Collected data entries
↓
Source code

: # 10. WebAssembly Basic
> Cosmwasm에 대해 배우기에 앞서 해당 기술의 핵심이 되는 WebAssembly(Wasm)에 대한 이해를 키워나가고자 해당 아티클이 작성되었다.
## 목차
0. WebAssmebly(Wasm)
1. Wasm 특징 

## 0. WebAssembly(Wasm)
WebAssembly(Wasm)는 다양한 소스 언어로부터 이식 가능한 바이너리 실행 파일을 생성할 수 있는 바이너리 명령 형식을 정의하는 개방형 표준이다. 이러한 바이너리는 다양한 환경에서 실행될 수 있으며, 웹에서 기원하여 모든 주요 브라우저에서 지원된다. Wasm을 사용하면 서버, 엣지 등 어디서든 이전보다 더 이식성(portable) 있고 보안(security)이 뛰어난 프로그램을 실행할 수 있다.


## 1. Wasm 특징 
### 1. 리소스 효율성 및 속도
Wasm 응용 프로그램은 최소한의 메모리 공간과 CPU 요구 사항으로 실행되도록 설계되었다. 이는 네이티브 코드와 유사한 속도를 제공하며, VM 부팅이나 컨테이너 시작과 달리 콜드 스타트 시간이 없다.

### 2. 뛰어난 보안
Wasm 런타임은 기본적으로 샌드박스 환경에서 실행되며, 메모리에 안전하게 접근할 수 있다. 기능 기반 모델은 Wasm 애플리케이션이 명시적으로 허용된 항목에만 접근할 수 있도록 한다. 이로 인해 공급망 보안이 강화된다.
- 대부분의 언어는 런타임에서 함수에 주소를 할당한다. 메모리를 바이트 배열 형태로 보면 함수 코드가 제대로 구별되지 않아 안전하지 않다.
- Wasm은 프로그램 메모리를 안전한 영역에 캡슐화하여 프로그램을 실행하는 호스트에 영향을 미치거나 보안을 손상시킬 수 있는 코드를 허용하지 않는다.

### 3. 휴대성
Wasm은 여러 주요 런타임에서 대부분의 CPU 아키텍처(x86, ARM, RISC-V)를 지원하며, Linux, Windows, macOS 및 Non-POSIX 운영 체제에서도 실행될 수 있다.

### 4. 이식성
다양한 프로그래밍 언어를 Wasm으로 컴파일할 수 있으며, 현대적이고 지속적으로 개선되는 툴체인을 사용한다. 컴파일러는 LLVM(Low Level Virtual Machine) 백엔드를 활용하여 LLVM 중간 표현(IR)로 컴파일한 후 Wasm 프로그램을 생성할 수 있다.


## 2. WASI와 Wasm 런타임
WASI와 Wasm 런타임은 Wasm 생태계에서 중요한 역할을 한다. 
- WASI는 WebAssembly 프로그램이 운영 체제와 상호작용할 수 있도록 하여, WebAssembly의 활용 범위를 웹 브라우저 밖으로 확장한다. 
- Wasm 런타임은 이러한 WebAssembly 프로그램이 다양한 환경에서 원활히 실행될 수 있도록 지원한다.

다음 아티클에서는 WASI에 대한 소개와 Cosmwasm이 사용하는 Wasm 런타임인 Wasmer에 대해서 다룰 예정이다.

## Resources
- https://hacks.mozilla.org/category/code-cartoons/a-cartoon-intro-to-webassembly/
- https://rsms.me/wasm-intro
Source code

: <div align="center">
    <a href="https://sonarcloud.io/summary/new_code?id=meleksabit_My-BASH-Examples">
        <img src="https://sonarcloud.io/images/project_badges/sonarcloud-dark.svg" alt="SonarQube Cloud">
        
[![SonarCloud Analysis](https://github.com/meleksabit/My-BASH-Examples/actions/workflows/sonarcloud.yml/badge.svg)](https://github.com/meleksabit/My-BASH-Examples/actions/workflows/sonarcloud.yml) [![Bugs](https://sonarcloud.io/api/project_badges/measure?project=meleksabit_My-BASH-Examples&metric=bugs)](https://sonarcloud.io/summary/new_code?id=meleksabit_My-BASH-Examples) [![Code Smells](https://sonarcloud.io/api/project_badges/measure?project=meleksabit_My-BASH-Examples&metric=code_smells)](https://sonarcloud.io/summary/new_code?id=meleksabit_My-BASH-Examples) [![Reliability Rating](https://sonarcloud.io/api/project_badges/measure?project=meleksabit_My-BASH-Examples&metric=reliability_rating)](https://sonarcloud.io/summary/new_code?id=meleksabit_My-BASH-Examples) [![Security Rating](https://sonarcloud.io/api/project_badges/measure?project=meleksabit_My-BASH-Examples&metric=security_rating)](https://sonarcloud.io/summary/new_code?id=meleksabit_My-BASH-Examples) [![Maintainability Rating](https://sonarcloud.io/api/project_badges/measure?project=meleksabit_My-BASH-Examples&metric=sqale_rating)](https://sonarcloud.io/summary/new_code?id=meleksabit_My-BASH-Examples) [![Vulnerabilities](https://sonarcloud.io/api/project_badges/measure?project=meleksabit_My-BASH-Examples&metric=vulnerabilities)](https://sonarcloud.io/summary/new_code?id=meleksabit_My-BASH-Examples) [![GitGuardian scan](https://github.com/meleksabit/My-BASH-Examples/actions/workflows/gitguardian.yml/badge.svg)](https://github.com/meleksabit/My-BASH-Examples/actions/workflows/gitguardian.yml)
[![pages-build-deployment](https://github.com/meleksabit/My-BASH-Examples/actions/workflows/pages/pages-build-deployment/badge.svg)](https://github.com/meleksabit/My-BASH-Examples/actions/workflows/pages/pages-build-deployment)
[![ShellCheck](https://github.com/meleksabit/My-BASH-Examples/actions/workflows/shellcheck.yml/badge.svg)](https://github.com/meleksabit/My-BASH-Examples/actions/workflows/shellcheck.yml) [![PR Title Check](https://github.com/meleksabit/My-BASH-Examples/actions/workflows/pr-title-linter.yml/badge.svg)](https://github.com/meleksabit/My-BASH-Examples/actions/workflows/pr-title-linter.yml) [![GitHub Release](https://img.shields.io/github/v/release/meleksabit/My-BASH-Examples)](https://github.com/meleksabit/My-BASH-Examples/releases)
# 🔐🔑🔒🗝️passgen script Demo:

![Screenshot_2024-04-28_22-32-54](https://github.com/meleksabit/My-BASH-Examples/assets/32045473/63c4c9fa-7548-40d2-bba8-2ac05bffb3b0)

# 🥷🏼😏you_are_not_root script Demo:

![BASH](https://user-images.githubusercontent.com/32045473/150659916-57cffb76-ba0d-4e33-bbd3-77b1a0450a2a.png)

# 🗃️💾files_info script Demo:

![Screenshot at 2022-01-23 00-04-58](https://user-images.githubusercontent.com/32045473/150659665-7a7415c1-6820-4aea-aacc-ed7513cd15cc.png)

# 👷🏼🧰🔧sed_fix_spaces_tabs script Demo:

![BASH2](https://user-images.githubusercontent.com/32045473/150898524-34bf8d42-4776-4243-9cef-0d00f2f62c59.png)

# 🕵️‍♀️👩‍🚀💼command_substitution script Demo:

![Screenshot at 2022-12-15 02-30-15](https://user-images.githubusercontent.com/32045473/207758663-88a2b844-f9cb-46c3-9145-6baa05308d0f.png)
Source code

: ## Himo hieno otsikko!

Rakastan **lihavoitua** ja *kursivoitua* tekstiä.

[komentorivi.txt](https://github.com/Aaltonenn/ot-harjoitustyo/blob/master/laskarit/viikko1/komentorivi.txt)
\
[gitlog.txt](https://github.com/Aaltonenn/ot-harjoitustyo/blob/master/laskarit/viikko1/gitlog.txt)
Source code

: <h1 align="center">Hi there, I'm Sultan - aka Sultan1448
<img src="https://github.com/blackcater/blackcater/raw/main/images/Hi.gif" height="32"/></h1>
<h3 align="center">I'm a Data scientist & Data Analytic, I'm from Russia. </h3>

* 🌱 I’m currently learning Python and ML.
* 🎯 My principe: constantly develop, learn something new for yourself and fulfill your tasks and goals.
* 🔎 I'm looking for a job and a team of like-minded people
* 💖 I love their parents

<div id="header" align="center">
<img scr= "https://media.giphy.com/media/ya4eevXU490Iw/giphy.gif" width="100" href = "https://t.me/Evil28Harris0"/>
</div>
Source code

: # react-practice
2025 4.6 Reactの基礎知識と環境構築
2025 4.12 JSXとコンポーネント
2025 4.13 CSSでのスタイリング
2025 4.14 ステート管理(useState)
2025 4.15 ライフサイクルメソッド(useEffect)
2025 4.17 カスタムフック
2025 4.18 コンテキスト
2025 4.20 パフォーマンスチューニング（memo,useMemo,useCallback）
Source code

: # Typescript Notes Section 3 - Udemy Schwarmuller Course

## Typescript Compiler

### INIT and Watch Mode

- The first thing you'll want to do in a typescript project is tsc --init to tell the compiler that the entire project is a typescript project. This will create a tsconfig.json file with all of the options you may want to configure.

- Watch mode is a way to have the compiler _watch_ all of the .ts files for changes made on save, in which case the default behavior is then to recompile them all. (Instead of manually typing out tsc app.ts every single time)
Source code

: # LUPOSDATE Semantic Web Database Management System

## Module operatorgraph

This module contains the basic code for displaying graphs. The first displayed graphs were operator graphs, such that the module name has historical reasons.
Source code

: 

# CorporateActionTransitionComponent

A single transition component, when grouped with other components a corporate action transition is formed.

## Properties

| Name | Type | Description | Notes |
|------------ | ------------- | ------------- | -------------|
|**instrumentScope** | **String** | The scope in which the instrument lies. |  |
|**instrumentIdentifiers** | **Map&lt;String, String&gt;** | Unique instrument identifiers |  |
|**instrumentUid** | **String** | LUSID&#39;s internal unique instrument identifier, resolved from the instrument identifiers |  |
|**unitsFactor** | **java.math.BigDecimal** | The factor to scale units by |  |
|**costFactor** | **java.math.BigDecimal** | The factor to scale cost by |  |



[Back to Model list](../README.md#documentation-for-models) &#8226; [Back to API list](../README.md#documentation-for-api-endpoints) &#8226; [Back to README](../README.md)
↑
• _EXERCISE DESCRIPTION_: Given the word "WASI와", show every line of the records that contains it.

• _ANSWER AREA_:
## 2. WASI와 Wasm 런타임
WASI와 Wasm 런타임은 Wasm 생태계에서 중요한 역할을 한다. 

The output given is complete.